Your task:
Extract every line below that contains the word "code".

Record set:
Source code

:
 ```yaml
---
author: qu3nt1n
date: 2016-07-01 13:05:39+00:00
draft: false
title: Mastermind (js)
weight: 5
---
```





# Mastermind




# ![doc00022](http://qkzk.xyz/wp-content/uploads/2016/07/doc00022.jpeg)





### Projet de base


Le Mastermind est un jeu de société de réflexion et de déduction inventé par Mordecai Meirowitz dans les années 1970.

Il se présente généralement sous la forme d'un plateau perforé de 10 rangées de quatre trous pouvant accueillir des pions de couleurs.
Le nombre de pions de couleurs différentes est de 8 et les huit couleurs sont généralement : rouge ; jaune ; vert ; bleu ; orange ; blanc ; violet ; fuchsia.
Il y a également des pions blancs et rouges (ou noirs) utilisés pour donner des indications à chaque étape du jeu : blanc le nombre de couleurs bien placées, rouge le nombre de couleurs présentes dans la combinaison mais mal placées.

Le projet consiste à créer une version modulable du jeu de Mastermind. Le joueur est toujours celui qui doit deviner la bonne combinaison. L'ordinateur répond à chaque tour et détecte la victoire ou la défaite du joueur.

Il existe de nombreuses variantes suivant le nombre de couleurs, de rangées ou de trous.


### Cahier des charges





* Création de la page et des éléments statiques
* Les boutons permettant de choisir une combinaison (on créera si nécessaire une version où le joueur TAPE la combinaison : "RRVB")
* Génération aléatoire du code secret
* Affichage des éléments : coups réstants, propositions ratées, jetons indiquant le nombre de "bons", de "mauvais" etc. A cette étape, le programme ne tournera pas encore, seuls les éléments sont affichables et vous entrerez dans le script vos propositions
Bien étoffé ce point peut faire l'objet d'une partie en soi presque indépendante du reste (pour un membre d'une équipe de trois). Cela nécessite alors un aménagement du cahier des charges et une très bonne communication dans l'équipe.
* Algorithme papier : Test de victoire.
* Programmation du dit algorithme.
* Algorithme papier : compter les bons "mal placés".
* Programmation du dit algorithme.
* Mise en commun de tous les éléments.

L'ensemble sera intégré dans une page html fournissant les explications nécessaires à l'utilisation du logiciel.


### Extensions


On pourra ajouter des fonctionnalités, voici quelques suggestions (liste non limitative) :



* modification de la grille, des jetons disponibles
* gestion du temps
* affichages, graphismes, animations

Problem solution:
Source code
* Génération aléatoire du code secret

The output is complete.